[Opening DATA section]

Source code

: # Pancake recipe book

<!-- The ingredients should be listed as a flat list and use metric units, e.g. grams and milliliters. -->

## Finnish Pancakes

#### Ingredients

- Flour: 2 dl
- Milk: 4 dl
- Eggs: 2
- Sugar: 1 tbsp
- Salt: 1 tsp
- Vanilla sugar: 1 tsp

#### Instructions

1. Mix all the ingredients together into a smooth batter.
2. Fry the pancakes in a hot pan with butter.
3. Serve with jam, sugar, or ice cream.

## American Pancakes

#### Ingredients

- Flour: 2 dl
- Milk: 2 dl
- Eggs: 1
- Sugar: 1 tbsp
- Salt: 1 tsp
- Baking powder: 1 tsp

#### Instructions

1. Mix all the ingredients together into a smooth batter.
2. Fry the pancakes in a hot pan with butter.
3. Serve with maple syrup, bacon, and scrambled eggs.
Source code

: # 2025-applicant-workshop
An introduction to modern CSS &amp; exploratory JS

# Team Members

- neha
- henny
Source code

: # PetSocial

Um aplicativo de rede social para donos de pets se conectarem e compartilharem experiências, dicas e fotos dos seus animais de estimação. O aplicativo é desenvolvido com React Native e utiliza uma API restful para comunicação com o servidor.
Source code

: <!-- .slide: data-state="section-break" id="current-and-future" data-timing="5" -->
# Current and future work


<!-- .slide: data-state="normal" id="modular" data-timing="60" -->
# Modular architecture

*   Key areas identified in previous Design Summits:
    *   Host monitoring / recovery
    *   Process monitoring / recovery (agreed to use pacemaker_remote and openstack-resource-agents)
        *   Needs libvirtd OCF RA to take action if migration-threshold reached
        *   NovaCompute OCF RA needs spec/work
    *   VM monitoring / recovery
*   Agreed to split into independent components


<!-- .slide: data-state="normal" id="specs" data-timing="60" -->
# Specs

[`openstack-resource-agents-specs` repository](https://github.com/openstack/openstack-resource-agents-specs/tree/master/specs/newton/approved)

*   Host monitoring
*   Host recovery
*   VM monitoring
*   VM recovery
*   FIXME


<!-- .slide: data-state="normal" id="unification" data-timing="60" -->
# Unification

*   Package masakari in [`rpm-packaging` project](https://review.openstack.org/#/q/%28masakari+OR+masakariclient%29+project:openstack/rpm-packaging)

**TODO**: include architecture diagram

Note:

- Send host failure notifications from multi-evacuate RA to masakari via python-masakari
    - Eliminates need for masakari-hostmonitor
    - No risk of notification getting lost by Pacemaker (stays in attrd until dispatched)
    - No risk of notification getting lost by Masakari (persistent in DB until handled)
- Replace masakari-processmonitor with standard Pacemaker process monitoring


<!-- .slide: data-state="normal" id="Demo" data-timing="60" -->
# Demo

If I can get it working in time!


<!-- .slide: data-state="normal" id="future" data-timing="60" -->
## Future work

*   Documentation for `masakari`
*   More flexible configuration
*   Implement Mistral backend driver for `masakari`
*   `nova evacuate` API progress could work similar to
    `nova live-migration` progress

[Closing DATA section]

• INSTRUCTIONS TO FOLLOW: Count how many lines in the data above include the string "normal", and write only that number.

• WRITTEN ANSWER: 5